* **GOAL OF THE EXERCISE**
Lines that contain "permutations": how many are there in the listing below? Answer with a number and nothing more.

* **DATA IN THIS EXERCISE**
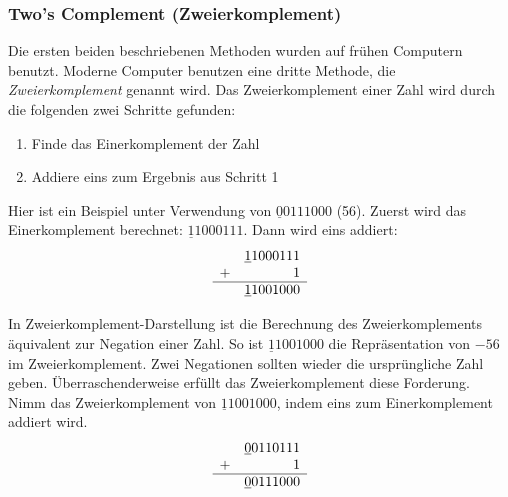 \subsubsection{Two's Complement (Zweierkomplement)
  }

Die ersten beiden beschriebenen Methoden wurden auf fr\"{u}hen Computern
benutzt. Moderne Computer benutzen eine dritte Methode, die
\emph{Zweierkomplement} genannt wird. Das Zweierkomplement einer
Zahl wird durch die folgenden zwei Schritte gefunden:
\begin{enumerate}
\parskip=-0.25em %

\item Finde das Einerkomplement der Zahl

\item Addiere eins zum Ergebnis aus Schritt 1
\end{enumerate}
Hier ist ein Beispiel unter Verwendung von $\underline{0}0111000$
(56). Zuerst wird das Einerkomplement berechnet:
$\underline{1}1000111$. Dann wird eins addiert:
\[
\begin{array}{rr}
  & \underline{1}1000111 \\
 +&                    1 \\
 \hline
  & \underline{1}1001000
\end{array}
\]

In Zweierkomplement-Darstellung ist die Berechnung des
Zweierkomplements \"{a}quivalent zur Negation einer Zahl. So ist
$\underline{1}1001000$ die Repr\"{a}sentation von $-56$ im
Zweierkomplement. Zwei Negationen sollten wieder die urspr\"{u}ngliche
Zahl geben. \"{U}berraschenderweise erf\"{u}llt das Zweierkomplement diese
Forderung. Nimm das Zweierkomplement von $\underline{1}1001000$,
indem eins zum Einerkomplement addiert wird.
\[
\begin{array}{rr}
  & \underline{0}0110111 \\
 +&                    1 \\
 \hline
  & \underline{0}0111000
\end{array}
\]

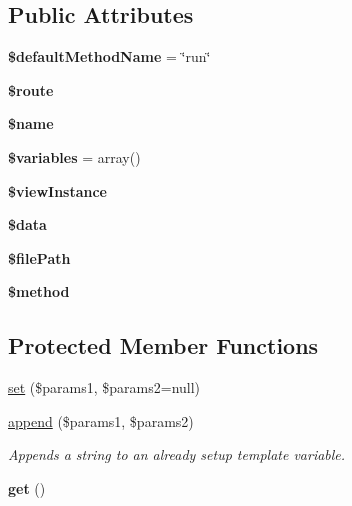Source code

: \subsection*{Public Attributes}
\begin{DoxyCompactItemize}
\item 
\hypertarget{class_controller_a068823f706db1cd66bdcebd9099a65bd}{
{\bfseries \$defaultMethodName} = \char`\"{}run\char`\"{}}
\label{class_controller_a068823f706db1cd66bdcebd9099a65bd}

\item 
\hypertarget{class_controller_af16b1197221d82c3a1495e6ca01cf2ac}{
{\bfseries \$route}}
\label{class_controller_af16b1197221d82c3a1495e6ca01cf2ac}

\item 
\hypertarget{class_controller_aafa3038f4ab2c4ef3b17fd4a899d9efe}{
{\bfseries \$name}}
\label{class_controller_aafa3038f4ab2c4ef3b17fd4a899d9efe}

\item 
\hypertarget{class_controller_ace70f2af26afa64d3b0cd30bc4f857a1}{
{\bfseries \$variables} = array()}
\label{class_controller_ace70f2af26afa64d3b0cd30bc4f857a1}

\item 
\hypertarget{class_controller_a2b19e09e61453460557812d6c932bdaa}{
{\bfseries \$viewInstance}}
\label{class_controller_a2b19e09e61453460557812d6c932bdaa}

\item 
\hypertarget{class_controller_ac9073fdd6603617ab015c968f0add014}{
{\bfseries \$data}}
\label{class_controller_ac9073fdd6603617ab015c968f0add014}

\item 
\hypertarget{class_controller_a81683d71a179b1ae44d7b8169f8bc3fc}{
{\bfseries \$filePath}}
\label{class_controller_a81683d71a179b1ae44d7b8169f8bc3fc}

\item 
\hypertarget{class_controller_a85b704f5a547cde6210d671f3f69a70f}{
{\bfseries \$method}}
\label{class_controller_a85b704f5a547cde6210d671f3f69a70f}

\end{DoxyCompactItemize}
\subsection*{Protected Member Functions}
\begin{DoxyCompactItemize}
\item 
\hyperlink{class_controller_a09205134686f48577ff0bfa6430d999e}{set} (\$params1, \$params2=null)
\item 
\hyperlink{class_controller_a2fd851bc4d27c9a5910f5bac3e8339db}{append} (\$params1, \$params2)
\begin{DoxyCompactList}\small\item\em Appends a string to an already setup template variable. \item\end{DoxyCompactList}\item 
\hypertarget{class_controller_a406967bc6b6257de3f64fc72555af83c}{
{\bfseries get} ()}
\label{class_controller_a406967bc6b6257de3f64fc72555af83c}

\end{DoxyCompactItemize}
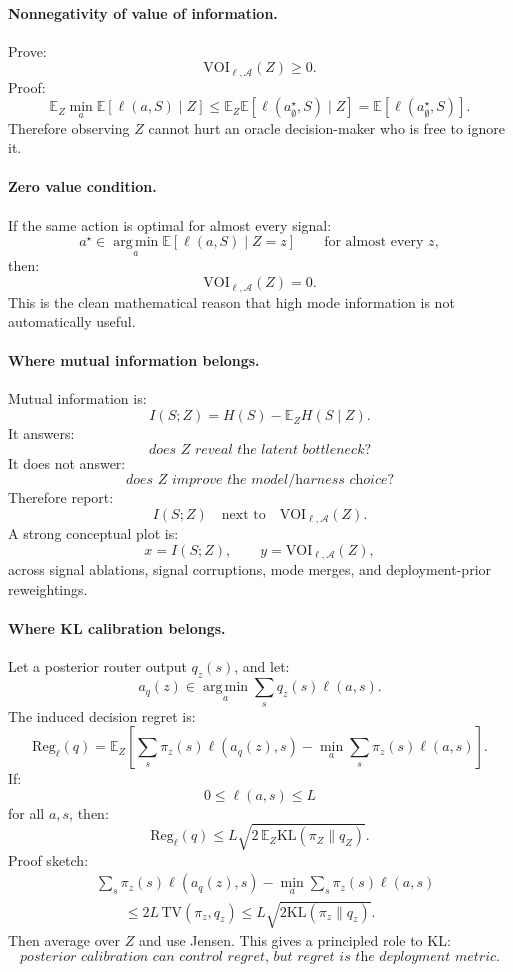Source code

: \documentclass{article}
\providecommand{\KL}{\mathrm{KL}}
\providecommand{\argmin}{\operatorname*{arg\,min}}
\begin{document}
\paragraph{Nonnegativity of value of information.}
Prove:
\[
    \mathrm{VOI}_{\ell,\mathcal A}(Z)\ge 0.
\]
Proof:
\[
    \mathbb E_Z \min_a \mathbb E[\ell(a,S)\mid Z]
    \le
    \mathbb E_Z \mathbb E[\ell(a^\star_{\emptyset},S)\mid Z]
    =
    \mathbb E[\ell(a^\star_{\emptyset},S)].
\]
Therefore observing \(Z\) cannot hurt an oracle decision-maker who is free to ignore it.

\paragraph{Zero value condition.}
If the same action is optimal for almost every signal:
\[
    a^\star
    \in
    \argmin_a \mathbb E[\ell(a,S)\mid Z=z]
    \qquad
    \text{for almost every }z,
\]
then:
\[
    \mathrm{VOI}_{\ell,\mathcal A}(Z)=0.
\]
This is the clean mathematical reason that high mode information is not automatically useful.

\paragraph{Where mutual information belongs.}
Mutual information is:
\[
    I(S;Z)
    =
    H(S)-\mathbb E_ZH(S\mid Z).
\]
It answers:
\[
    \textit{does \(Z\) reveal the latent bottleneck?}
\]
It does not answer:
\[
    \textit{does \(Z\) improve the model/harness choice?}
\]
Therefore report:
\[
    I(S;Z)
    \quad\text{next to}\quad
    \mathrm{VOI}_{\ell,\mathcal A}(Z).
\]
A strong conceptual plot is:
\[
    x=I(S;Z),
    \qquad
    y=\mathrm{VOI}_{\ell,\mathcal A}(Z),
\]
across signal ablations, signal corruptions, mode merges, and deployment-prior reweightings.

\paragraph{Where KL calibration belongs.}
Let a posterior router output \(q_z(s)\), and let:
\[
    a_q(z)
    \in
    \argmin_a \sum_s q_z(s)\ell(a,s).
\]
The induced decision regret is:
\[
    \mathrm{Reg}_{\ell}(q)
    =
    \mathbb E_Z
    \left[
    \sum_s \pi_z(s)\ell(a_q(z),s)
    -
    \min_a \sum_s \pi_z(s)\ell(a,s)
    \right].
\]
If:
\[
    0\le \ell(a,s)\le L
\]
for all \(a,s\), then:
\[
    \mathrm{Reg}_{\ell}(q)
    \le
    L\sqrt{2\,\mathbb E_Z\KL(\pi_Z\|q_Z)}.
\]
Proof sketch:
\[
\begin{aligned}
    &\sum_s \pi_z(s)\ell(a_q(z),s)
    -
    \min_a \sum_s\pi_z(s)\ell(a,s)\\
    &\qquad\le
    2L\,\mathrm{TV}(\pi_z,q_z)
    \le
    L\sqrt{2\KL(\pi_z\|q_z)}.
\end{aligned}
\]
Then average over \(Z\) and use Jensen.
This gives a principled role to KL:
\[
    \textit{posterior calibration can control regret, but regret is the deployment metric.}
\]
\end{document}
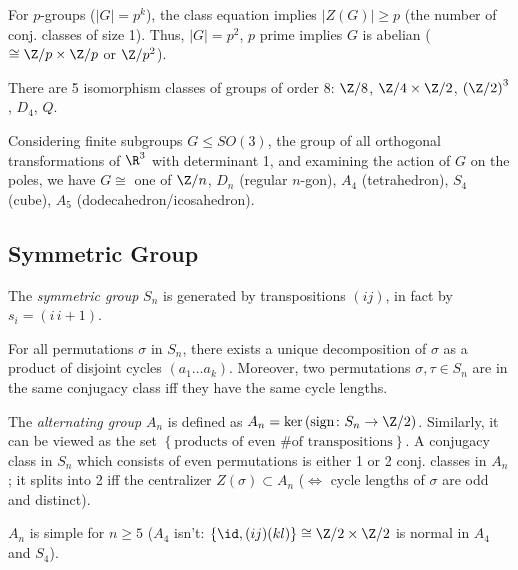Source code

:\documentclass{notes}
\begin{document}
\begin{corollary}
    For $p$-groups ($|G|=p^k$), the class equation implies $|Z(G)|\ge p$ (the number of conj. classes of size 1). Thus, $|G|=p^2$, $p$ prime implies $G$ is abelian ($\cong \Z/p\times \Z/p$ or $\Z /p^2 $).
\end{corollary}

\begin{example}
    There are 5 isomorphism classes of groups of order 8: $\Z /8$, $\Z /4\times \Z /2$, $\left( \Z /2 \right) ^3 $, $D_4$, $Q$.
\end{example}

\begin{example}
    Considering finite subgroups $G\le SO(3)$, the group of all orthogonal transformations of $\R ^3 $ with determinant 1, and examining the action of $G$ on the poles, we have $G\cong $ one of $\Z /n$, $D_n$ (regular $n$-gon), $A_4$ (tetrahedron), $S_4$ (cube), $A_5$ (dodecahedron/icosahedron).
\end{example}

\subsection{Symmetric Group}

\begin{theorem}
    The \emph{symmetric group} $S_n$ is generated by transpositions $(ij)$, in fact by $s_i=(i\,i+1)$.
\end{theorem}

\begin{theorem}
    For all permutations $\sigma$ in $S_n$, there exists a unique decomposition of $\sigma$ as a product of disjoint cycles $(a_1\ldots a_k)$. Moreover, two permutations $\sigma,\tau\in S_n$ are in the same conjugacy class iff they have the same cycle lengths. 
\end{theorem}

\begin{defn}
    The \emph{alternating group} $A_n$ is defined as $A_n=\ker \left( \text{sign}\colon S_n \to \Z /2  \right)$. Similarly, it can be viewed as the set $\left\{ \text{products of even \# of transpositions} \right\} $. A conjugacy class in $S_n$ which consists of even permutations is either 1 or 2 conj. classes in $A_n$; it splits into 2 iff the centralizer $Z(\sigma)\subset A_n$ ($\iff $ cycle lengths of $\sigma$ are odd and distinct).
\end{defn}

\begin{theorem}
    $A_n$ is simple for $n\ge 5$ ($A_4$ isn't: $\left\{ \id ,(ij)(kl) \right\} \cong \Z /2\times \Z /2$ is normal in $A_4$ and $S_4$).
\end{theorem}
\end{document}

* **EXERCISE SOLUTION**
2